### Work order
Look through the records below for the line with "Are you unsure" and the line with "B1 (4 modules)", then return those lines and all lines between, exactly.
----
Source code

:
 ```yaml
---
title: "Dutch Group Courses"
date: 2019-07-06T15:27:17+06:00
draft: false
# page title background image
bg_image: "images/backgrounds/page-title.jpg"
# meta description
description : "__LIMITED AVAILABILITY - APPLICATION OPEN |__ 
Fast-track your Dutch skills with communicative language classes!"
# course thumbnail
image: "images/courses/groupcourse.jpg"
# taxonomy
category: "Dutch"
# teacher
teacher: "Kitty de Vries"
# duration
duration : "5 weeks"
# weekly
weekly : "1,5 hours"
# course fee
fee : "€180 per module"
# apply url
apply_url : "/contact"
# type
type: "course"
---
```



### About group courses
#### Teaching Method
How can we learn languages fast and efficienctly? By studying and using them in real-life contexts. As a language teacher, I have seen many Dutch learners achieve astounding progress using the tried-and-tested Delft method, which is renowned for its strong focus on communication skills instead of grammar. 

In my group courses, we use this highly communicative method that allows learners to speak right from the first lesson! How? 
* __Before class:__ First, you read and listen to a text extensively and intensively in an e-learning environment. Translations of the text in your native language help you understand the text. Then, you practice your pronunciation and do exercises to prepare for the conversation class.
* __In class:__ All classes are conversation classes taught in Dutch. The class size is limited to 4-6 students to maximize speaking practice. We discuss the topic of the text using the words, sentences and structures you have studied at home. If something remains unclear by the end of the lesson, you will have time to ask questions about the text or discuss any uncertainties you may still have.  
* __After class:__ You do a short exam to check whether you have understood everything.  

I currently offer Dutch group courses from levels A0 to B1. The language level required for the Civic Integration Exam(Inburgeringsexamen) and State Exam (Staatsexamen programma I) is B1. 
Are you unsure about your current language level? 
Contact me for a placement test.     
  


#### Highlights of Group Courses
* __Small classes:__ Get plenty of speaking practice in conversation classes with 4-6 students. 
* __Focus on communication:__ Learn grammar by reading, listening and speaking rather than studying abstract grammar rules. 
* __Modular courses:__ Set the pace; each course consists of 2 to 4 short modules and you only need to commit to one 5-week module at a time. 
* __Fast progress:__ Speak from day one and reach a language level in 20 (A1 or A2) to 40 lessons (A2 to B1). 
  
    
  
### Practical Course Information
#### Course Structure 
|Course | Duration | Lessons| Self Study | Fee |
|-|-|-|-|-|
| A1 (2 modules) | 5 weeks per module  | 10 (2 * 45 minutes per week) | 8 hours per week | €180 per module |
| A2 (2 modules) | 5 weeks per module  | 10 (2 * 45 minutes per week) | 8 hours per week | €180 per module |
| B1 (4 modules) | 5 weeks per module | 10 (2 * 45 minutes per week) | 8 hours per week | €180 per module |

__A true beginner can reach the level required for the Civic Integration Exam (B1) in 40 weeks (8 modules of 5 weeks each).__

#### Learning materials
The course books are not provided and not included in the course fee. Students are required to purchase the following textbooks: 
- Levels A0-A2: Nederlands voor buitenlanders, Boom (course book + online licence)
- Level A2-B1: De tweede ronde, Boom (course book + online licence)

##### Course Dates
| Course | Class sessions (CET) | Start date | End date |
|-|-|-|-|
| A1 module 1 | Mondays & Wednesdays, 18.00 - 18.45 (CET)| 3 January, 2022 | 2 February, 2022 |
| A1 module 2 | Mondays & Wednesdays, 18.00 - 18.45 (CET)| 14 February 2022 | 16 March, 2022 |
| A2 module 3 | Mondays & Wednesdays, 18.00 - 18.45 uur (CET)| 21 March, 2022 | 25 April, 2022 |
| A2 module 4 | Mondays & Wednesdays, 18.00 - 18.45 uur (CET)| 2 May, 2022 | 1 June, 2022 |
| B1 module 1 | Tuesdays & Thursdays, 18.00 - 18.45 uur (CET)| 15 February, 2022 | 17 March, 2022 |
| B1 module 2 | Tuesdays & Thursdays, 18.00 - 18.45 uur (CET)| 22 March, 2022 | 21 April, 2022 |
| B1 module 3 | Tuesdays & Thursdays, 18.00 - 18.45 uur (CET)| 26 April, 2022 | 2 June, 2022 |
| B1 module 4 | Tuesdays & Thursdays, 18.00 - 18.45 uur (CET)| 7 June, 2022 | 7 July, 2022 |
----
### Expected answer
Are you unsure about your current language level? 
Contact me for a placement test.     
  


#### Highlights of Group Courses
* __Small classes:__ Get plenty of speaking practice in conversation classes with 4-6 students. 
* __Focus on communication:__ Learn grammar by reading, listening and speaking rather than studying abstract grammar rules. 
* __Modular courses:__ Set the pace; each course consists of 2 to 4 short modules and you only need to commit to one 5-week module at a time. 
* __Fast progress:__ Speak from day one and reach a language level in 20 (A1 or A2) to 40 lessons (A2 to B1). 
  
    
  
### Practical Course Information
#### Course Structure 
|Course | Duration | Lessons| Self Study | Fee |
|-|-|-|-|-|
| A1 (2 modules) | 5 weeks per module  | 10 (2 * 45 minutes per week) | 8 hours per week | €180 per module |
| A2 (2 modules) | 5 weeks per module  | 10 (2 * 45 minutes per week) | 8 hours per week | €180 per module |
| B1 (4 modules) | 5 weeks per module | 10 (2 * 45 minutes per week) | 8 hours per week | €180 per module |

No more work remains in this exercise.